O MOVIMENTO UNIVERSAL DAS COISAS

Vimos que o movimento universal das coisas em seu devir pode ser observado no ciclo das estações do ano, no ciclo diário (manhã, meio-dia, tarde e meia noite), no ciclo vital humano, nas fases do crescimento dos vegetais. Há, no entanto, dois casos particulares do devir eclosivo, ou vegetativo (o qual manifesta-se em fases dentro de um ciclo, as quais podem ter um circuito ou vários num eterno retorno ao início, dando origem a um novo circuito, mas que nunca será idêntico ao anterior, pois todas as coisas estão sendo aperfeiçoadas neste movimento), que gostaríamos de analisar mais detidamente.
São eles o que se manifesta na metamorfose no reino animal e os eventos históricos que marcam a evolução do homem sobre a terra. A razão do tratamento particularizado dispensado a estes casos, justifica-se porque há uma correspondência, uma analogia entre ambos, em que o primeiro elucida o segundo, a saber, o que concerne à evolução humana, assunto sobre o qual não poderíamos deixar de refletir, face ao objetivo deste trabalho.

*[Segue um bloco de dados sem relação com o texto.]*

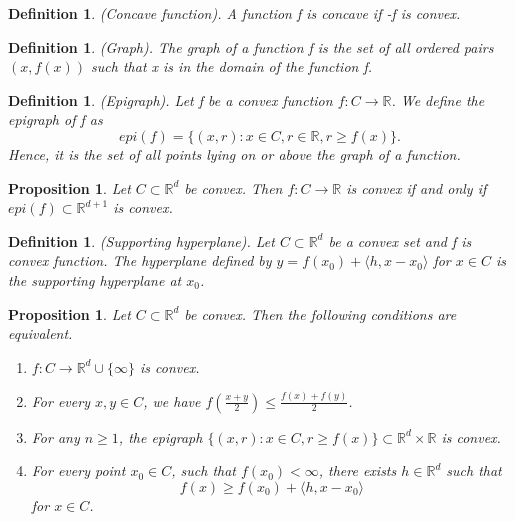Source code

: \documentclass[twoside]{article}
\newtheorem{proposition}[theorem]{Proposition}
\newtheorem{definition}[theorem]{Definition}
\begin{document}
\begin{definition}(Concave function). A function f is concave if -f is convex.
\end{definition}

\begin{definition}(Graph). The graph of a function f is the set of all ordered pairs $(x,f(x))$ such that x is in the domain of the function f.
\end{definition}

\begin{definition}(Epigraph). Let f be a convex function $f: C \rightarrow \mathbb{R}$. We define the epigraph of f as 
$$
epi(f) = \{(x,r): x \in C, r \in \mathbb{R}, r \geq f(x)\}.
$$
Hence, it is the set of all points lying on or above the graph of a function.
\end{definition}

\begin{proposition} Let $C \subset \mathbb{R}^d$ be convex. Then $f: C \rightarrow \mathbb{R}$ is convex if and only if $epi(f) \subset \mathbb{R}^{d+1}$ is convex.
\end{proposition}

\begin{definition}(Supporting hyperplane). Let $C \subset \mathbb{R}^d$ be a convex set and f is convex function. The hyperplane defined by $y = f(x_0) + \langle h, x-x_0 \rangle$ for $x \in C$ is the supporting hyperplane at $x_0$.
\end{definition}

\begin{proposition}Let $C \subset \mathbb{R}^d$ be convex. Then the following conditions are equivalent.
\begin{enumerate}
\item $f: C \rightarrow \mathbb{R}^d \cup \{\infty\}$ is convex.
\item For every $x, y \in C$, we have $f(\frac{x+y}{2}) \leq \frac{f(x) + f(y)}{2}$.
\item For any $n \geq 1$, the epigraph $\{(x,r): x \in C, r \geq f(x)\} \subset \mathbb{R}^d \times \mathbb{R}$ is convex.
\item For every point $x_0 \in C$, such that $f(x_0) < \infty$, there exists $h \in \mathbb{R}^d$ such that 
$$
f(x) \geq f(x_0) + \langle h, x-x_0\rangle
$$
for $x \in C$.
\end{enumerate}
\end{proposition}
\end{document}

O problema do mal, digo, o da compreensão de seu propósito, constitui-se num dos maiores desafios ao homem de fé. A existência do mal pode ser, em parte, explicada pela condição atual do mundo, marcada pelo inacabamento e pela incompletude. Todavia, ainda é difícil para nós, hoje, visualizarmos todo o alcance da complexidade deste problema.
Se encarássemos o mal de maneira propositalmente inexata enquanto desordem, então seria mais fácil tentar um paralelo entre o caos social e planetário com que convivemos, e o caos da informidade da argila enquanto está sendo trabalhada pelo oleiro, numa alusão ao trecho do livro de Jeremias já citado no capítulo anterior.

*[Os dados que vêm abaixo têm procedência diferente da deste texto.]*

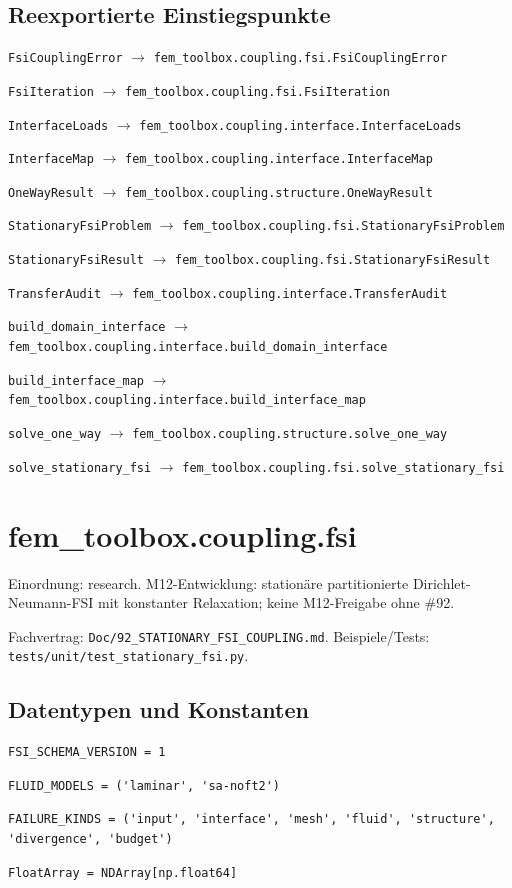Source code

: \subsection*{Reexportierte Einstiegspunkte}
\noindent\nolinkurl{FsiCouplingError} $\to$ \nolinkurl{fem_toolbox.coupling.fsi.FsiCouplingError}\par
\noindent\nolinkurl{FsiIteration} $\to$ \nolinkurl{fem_toolbox.coupling.fsi.FsiIteration}\par
\noindent\nolinkurl{InterfaceLoads} $\to$ \nolinkurl{fem_toolbox.coupling.interface.InterfaceLoads}\par
\noindent\nolinkurl{InterfaceMap} $\to$ \nolinkurl{fem_toolbox.coupling.interface.InterfaceMap}\par
\noindent\nolinkurl{OneWayResult} $\to$ \nolinkurl{fem_toolbox.coupling.structure.OneWayResult}\par
\noindent\nolinkurl{StationaryFsiProblem} $\to$ \nolinkurl{fem_toolbox.coupling.fsi.StationaryFsiProblem}\par
\noindent\nolinkurl{StationaryFsiResult} $\to$ \nolinkurl{fem_toolbox.coupling.fsi.StationaryFsiResult}\par
\noindent\nolinkurl{TransferAudit} $\to$ \nolinkurl{fem_toolbox.coupling.interface.TransferAudit}\par
\noindent\nolinkurl{build_domain_interface} $\to$ \nolinkurl{fem_toolbox.coupling.interface.build_domain_interface}\par
\noindent\nolinkurl{build_interface_map} $\to$ \nolinkurl{fem_toolbox.coupling.interface.build_interface_map}\par
\noindent\nolinkurl{solve_one_way} $\to$ \nolinkurl{fem_toolbox.coupling.structure.solve_one_way}\par
\noindent\nolinkurl{solve_stationary_fsi} $\to$ \nolinkurl{fem_toolbox.coupling.fsi.solve_stationary_fsi}\par
\section{fem\_toolbox.coupling.fsi}
Einordnung: research. M12-Entwicklung: stationäre partitionierte Dirichlet-Neumann-FSI mit konstanter Relaxation; keine M12-Freigabe ohne \#92.
\par Fachvertrag: \nolinkurl{Doc/92_STATIONARY_FSI_COUPLING.md}. Beispiele/Tests:
\nolinkurl{tests/unit/test_stationary_fsi.py}.
\subsection*{Datentypen und Konstanten}
\begin{lstlisting}
FSI_SCHEMA_VERSION = 1
\end{lstlisting}
\begin{lstlisting}
FLUID_MODELS = ('laminar', 'sa-noft2')
\end{lstlisting}
\begin{lstlisting}
FAILURE_KINDS = ('input', 'interface', 'mesh', 'fluid', 'structure', 'divergence', 'budget')
\end{lstlisting}
\begin{lstlisting}
FloatArray = NDArray[np.float64]
\end{lstlisting}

Sabemos que no princípio a terra era sem forma e vazia. De fato, enquanto o trabalho do oleiro está inacabado, a forma final que está na mente do artífice ainda não está definida no barro. Neste ponto, se há de fato um paralelo entre o trabalho do oleiro e a obra criadora divina, alguém poderia indagar: Por que então Deus não imprime no barro caótico a forma final que pretende comunicar-lhe num piscar de olhos?

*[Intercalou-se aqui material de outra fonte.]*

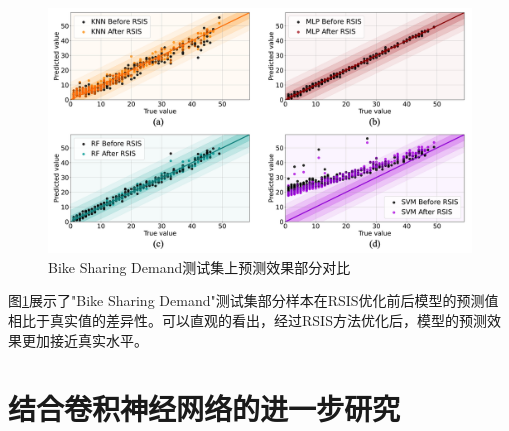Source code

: \documentclass{NauThesis}
\begin{document}
\begin{figure}[htbp]
    \centering
    \includegraphics[width=1.0\textwidth]{figs/fig6.png}
    \caption{Bike Sharing Demand测试集上预测效果部分对比}
    \label{fig6}
\end{figure}
图\ref{fig6}展示了"Bike Sharing Demand"测试集部分样本在RSIS优化前后模型的预测值相比于真实值的差异性。可以直观的看出，经过RSIS方法优化后，模型的预测效果更加接近真实水平。

\chapter{结合卷积神经网络的进一步研究}
\end{document}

Compreendamos: para Deus todo este processo é um piscar de olhos. Somente para nós, seres finitos, parece ser demorado. Isto não é uma limitação de Deus, mas, sim, nossa.
Há duas forças que atuam no universo em sua atual conjuntura, quais sejam, as potências da perdição e da ignorância (cujo emblema, entre outros, é o norte, a banda da meia noite, das densas trevas, onde o sol entra em seu nadir), e as da verdade, do esclarecimento e da vida (tipificada na Bíblia umas vezes pelo sul, o lado ensolarado do meio dia, isto é, banda do zênite, outras vezes, pelo oriente, o lado onde o sol nasce, querendo simbolizar a eclosão da luz da razão e da verdade no horizonte da história.)
O embate entre estas duas forças pode ser observado tanto na história da humanidade quanto dentro de nós próprios. Este último caso é mencionado na Escritura, acerca do conflito entre o velho homem e o novo homem: ...quanto ao trato passado, vos despojeis do velho homem, que se corrompe pelas concupiscências do engano, e vos renoveis no espírito de vosso entendimento, e vos revistais do novo homem, criado segundo Deus, em justiça e retidão procedentes da verdade. (Efésios 4: 22-24.) Há uma correspondência entre o que ocorre na dimensão coletiva, isto é, histórica, e o que ocorre em escala individual, isto é, psíquica.
Existe também um paralelo entre o ciclo vital (ou evolucionário) na esfera ontogenética e na filogenética, sobre o que já falamos no capítulo anterior. Com efeito, os estágios da evolução de um indivíduo humano reproduzem os do ciclo evolucionário da humanidade como um todo, o qual possui, como também já vimos, quatro estágios básicos. Dito de outro modo, possui ele quatro metamorfoses. Esta evolução é um processo natural de desenvolvimento e maturação, não tendo qualquer relação com a famigerada idéia darwiniana de uma “evolução” por seleção natural.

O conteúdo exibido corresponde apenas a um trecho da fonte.